How stable is the Atlantic meridional ocean circulation when interacting with polar ice sheets?

The Atlantic meridional overturning circulation, the Greenland and Antarctic ice sheets have been identified as parts of the climate system that can potentially react nonlinearly to climate change albeit on very different time scales. While critical thresholds remain difficult to quantify from existing observations for all of these subsystems, they certainly do not stand on their own. In fact, the AMOC and polar ice sheets form an intricate network of multiscale systems, with interactions that can be stabilizing or destabilizing, the latter opening the possibility of cascading tipping events.

The interaction between Greenland ice sheet and AMOC on the larger scale shows the possibility of a collapse of the AMOC once a critical amount or rate of freshwater has entered the North Atlantic. This interaction also involves smaller scales, because the Greenland meltwater needs to reach the deep-water formation regions in the North Atlantic subpolar gyre, exhibiting substantial variability in the critical regions. Moreover, the Greenland ice sheet acts on slower time scales than the AMOC, such that these two systems can form an ‘accelerating cascade’. Specfically, when tipping of the ice is underway, the ‘coupling’, i.e. the freshwater flux into the North Atlantic is at maximum. These properties have consequences for the possibility of early warning predictions; in accelerating cascades early warning signs can break down due to lack of extrapolation.

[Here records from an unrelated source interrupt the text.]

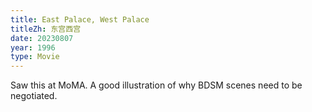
 ```yaml
---
title: East Palace, West Palace
titleZh: 东宫西宫
date: 20230807
year: 1996
type: Movie
---
```


Saw this at MoMA. A good illustration of why BDSM scenes need to be negotiated.
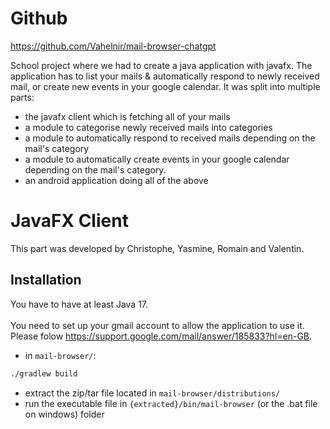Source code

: # Github
https://github.com/Vahelnir/mail-browser-chatgpt <br/> 

School project where we had to create a java application with javafx. 
The application has to list your mails & automatically respond to newly received mail, or create new events in your google calendar.
It was split into multiple parts:
- the javafx client which is fetching all of your mails
- a module to categorise newly received mails into categories
- a module to automatically respond to received mails depending on the mail's category
- a module to automatically create events in your google calendar depending on the mail's category.
- an android application doing all of the above

# JavaFX Client
This part was developed by Christophe, Yasmine, Romain and Valentin.

## Installation

You have to have at least Java 17.<br/> <br/> 
You need to set up your gmail account to allow the application to use it. <br> Please folow https://support.google.com/mail/answer/185833?hl=en-GB.

- in `mail-browser/`:
```sh 
./gradlew build
```
- extract the zip/tar file located in `mail-browser/distributions/`
- run the executable file in `{extracted}/bin/mail-browser` (or the .bat file on windows) folder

On the other hand, West Antarctic Ice Sheet melting may be able to to stabilize the AMOC. Here, we investigate through a hierarchy of models of the AMOC and idealized forms of polar ice sheet collapse, the origin and relevance of stabilization and destabilization effects. In both deterministic and stochastic conceptual models, we find that rate- and noise-induced effects have substantial impact on the AMOC stability. Moreover, rate-induced effects can stabilize the AMOC depending on the relative timing of the peak meltwalter fluxes from both ice sheets.